道徳教育/邪宗門(2)

現政権が道徳教育に力を入れる傾向に危険を感じる。現政権は、道徳を「特別の教科」とする方つもりのようだ。「特別の教科」とはどんなものかよく知らないが、力を入れていることに間違いないだろう。

現政権に限らず、政治が教育のことに口出しするのは、胡散臭い。その時の政権の正当性を子どもに教え込もうとする可能性がある。子ども達を特定の考えに導くのは、マスコミを抑え込もうとするよりも簡単だ。
政治とは、権力行為である。権力の行為の正当性は、国民多数の意志がそれを支持したからである。しかし、多数が正しいとは限らない。何が正しいかは、多数決では決まらない。何が正しいかは簡単には決まらないだろうが、少なくともある権威が一方的にこうだと決めるものではない。いろんな考えのぶつかり合いから、より正しいものがきまると思う。子どもたちは将来の主権者である。彼らがどのような考えを選ぶかは、彼らの自由である。大人は彼らに判断材料を与えるだけの存在だと思う。

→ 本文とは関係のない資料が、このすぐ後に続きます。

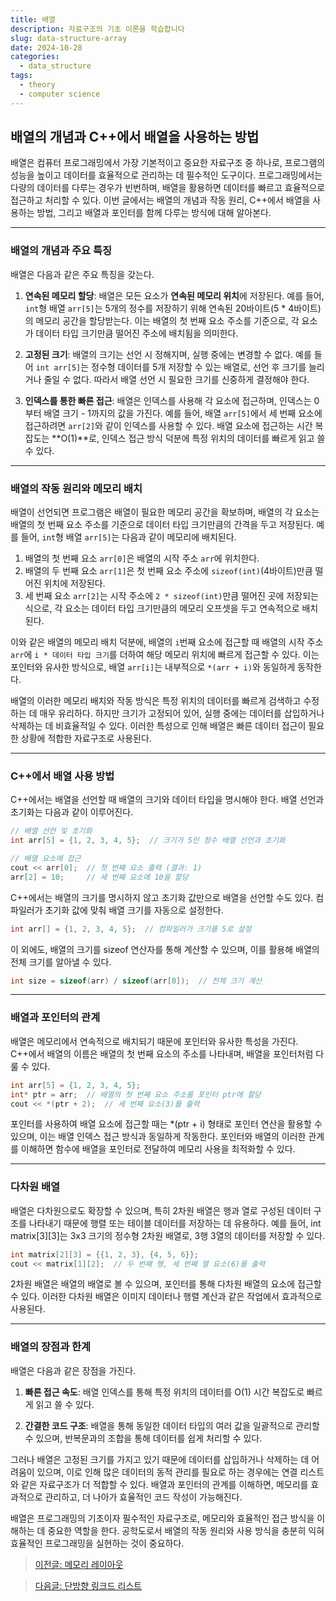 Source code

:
 ```yaml
---
title: 배열
description: 자료구조의 기초 이론을 학습합니다
slug: data-structure-array
date: 2024-10-28
categories:
  - data_structure
tags: 
  - theory
  - computer science
---
```


## 배열의 개념과 C++에서 배열을 사용하는 방법

배열은 컴퓨터 프로그래밍에서 가장 기본적이고 중요한 자료구조 중 하나로, 프로그램의 성능을 높이고 데이터를 효율적으로 관리하는 데 필수적인 도구이다. 
프로그래밍에서는 다량의 데이터를 다루는 경우가 빈번하며, 배열을 활용하면 데이터를 빠르고 효율적으로 접근하고 처리할 수 있다. 
이번 글에서는 배열의 개념과 작동 원리, C++에서 배열을 사용하는 방법, 그리고 배열과 포인터를 함께 다루는 방식에 대해 알아본다.

---

### 배열의 개념과 주요 특징

배열은 다음과 같은 주요 특징을 갖는다.

1. **연속된 메모리 할당**: 배열은 모든 요소가 **연속된 메모리 위치**에 저장된다. 예를 들어, `int`형 배열 `arr[5]`는 5개의 정수를 저장하기 위해 연속된 20바이트(5 * 4바이트)의 메모리 공간을 할당받는다. 이는 배열의 첫 번째 요소 주소를 기준으로, 각 요소가 데이터 타입 크기만큼 떨어진 주소에 배치됨을 의미한다.

2. **고정된 크기**: 배열의 크기는 선언 시 정해지며, 실행 중에는 변경할 수 없다. 예를 들어 `int arr[5]`는 정수형 데이터를 5개 저장할 수 있는 배열로, 선언 후 크기를 늘리거나 줄일 수 없다. 따라서 배열 선언 시 필요한 크기를 신중하게 결정해야 한다.

3. **인덱스를 통한 빠른 접근**: 배열은 인덱스를 사용해 각 요소에 접근하며, 인덱스는 0부터 배열 크기 - 1까지의 값을 가진다. 예를 들어, 배열 `arr[5]`에서 세 번째 요소에 접근하려면 `arr[2]`와 같이 인덱스를 사용할 수 있다. 배열 요소에 접근하는 시간 복잡도는 **O(1)**로, 인덱스 접근 방식 덕분에 특정 위치의 데이터를 빠르게 읽고 쓸 수 있다.

---

### 배열의 작동 원리와 메모리 배치

배열이 선언되면 프로그램은 배열이 필요한 메모리 공간을 확보하며, 배열의 각 요소는 배열의 첫 번째 요소 주소를 기준으로 데이터 타입 크기만큼의 간격을 두고 저장된다. 예를 들어, `int`형 배열 `arr[5]`는 다음과 같이 메모리에 배치된다.

1. 배열의 첫 번째 요소 `arr[0]`은 배열의 시작 주소 `arr`에 위치한다.
2. 배열의 두 번째 요소 `arr[1]`은 첫 번째 요소 주소에 `sizeof(int)`(4바이트)만큼 떨어진 위치에 저장된다.
3. 세 번째 요소 `arr[2]`는 시작 주소에 `2 * sizeof(int)`만큼 떨어진 곳에 저장되는 식으로, 각 요소는 데이터 타입 크기만큼의 메모리 오프셋을 두고 연속적으로 배치된다.

이와 같은 배열의 메모리 배치 덕분에, 배열의 `i`번째 요소에 접근할 때 배열의 시작 주소 `arr`에 `i * 데이터 타입 크기`를 더하여 해당 메모리 위치에 빠르게 접근할 수 있다. 이는 포인터와 유사한 방식으로, 배열 `arr[i]`는 내부적으로 `*(arr + i)`와 동일하게 동작한다.

배열의 이러한 메모리 배치와 작동 방식은 특정 위치의 데이터를 빠르게 검색하고 수정하는 데 매우 유리하다. 하지만 크기가 고정되어 있어, 실행 중에는 데이터를 삽입하거나 삭제하는 데 비효율적일 수 있다. 이러한 특성으로 인해 배열은 빠른 데이터 접근이 필요한 상황에 적합한 자료구조로 사용된다.

---

### C++에서 배열 사용 방법

C++에서는 배열을 선언할 때 배열의 크기와 데이터 타입을 명시해야 한다. 배열 선언과 초기화는 다음과 같이 이루어진다.

```cpp
// 배열 선언 및 초기화
int arr[5] = {1, 2, 3, 4, 5};  // 크기가 5인 정수 배열 선언과 초기화

// 배열 요소에 접근
cout << arr[0];  // 첫 번째 요소 출력 (결과: 1)
arr[2] = 10;     // 세 번째 요소에 10을 할당
```

C++에서는 배열의 크기를 명시하지 않고 초기화 값만으로 배열을 선언할 수도 있다. 컴파일러가 초기화 값에 맞춰 배열 크기를 자동으로 설정한다.

```cpp
int arr[] = {1, 2, 3, 4, 5};  // 컴파일러가 크기를 5로 설정
```

이 외에도, 배열의 크기를 sizeof 연산자를 통해 계산할 수 있으며, 이를 활용해 배열의 전체 크기를 알아낼 수 있다.
```cpp
int size = sizeof(arr) / sizeof(arr[0]);  // 전체 크기 계산
```

---

### 배열과 포인터의 관계

배열은 메모리에서 연속적으로 배치되기 때문에 포인터와 유사한 특성을 가진다. C++에서 배열의 이름은 배열의 첫 번째 요소의 주소를 나타내며, 배열을 포인터처럼 다룰 수 있다.

```cpp
int arr[5] = {1, 2, 3, 4, 5};
int* ptr = arr;  // 배열의 첫 번째 요소 주소를 포인터 ptr에 할당
cout << *(ptr + 2);  // 세 번째 요소(3)를 출력
```

포인터를 사용하여 배열 요소에 접근할 때는 *(ptr + i) 형태로 포인터 연산을 활용할 수 있으며, 이는 배열 인덱스 접근 방식과 동일하게 작동한다. 포인터와 배열의 이러한 관계를 이해하면 함수에 배열을 포인터로 전달하여 메모리 사용을 최적화할 수 있다.

---

### 다차원 배열

배열은 다차원으로도 확장할 수 있으며, 특히 2차원 배열은 행과 열로 구성된 데이터 구조를 나타내기 때문에 행렬 또는 테이블 데이터를 저장하는 데 유용하다. 예를 들어, int matrix[3][3]는 3x3 크기의 정수형 2차원 배열로, 3행 3열의 데이터를 저장할 수 있다.

```cpp
int matrix[2][3] = {{1, 2, 3}, {4, 5, 6}};
cout << matrix[1][2];  // 두 번째 행, 세 번째 열 요소(6)를 출력
```

2차원 배열은 배열의 배열로 볼 수 있으며, 포인터를 통해 다차원 배열의 요소에 접근할 수 있다. 이러한 다차원 배열은 이미지 데이터나 행렬 계산과 같은 작업에서 효과적으로 사용된다.

---

### 배열의 장점과 한계

배열은 다음과 같은 장점을 가진다.

1. **빠른 접근 속도**: 배열 인덱스를 통해 특정 위치의 데이터를 O(1) 시간 복잡도로 빠르게 읽고 쓸 수 있다.

2. **간결한 코드 구조**: 배열을 통해 동일한 데이터 타입의 여러 값을 일괄적으로 관리할 수 있으며, 반복문과의 조합을 통해 데이터를 쉽게 처리할 수 있다.

그러나 배열은 고정된 크기를 가지고 있기 때문에 데이터를 삽입하거나 삭제하는 데 어려움이 있으며, 이로 인해 많은 데이터의 동적 관리를 필요로 하는 경우에는 연결 리스트와 같은 자료구조가 더 적합할 수 있다. 배열과 포인터의 관계를 이해하면, 메모리를 효과적으로 관리하고, 더 나아가 효율적인 코드 작성이 가능해진다.

배열은 프로그래밍의 기초이자 필수적인 자료구조로, 메모리와 효율적인 접근 방식을 이해하는 데 중요한 역할을 한다. 공학도로서 배열의 작동 원리와 사용 방식을 충분히 익혀 효율적인 프로그래밍을 실현하는 것이 중요하다.

> [이전글: 메모리 레이아웃](https://learngraphics.io/p/data-structure-memory-layout/)

> [다음글: 단방향 링크드 리스트](https://learngraphics.io/p/data-structure-singly-linked-list/)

今日(11.6)の朝日新聞の声欄に女子高校生の投書が載っていた。小学校三年の時の道徳で、先生の考えの押しつけがあったことを指摘していた。「売れないマジシャンが大きな仕事を断り、先に約束をしていた子どもにマジックを見せに行く」という題材で、どちらをとるか聞かれた彼女は、「子どもをとります」、と答えたそうだ。すると先生は怒ったような声で「本当にそうしますか」と聞く。次の生徒が「仕事をとる」と答えると「正直でよろしい」と言ったそうだ。
これはまずい。それぞれの勝手だろう。それぞれの選択でいいのは当然だ。どちらが正しいなんていえない。権力や多数や権威者が決めることじゃない。ただ、どちらが正しいかを話し合う価値は大いにある。ある行動は、どういう考えのものかを理解し合うことはとても大事だ。イスラム国の連中の主張だって知らなきゃいけない。在特会の主張もどんなもんか知らないといけない。韓国の従軍慰安婦についての主張も知らないといけない。たとえそれを否定するにしても。

高橋和己「邪宗門」の大きな特徴は、いろんな考えかたの対立を深く描いているということである。戦前の日本国家と「ひのもと救霊会」の考えの対立、「救霊会」とキリスト教共産主義勢力や既成仏教の考えの対立、戦後の革命について「救霊会」と左翼思想の対立、・・・。全編が問答集のような小説だ。一人の心の葛藤も克明に描いている。

その中で、一番私が興味をひかれるのは、戦後追いつめられた「救霊会」が武装闘争を決断する時の対立である。
肯定派=千葉潔・行徳阿礼・足利正と否定派=吉田秀夫・行徳阿貴・松葉幸太郎の対立である。千葉と吉田は旧制三高ボート部以来の友人、阿礼と阿貴は姉妹、足利正と松葉幸太郎は志操堅固の宗教人である。いずれも互いに信頼を寄せ合うペアである。この六人とも互いに信頼し合う仲間である。いずれの人も自分の利益で動く人たちではない。こんな人々が、米占領軍・日本政府と武装闘争に入る。

高橋和己は、一つの思想・行動に対して別な思想・行動をぶつけている。だからこそ深みがある。だからこそ感動がある。だからこそ納得させられる。

我々もまた自分と違う考えを知らなければならない。自分と違う考えを「見解の相違」なんて簡単に切り捨てちゃいけない。
とは言うものの、それは難しいけどね。

朝日新聞の投書に出てきた先生は、「子どもをとります」と言う投書主に「それじゃ、お金もらえなくていいの」と問うべきだし、
「仕事をとる」という子に対しては、「子どもが泣いていいの」と問うべきだ。子ども達がどちらをとるにしても、より深い考えのもとに行動するだろう。自分と違う行動をする人の気持ちもわかるだろう。それが先生の役目なんだと思う。それ以上じゃ決してない。
勿論知識の伝授と言う点では別と思うが。

「見解の相違」なんて簡単に切り捨てる首相を持つ政権は、教育なんぞに口出しするな。そんな資格はない。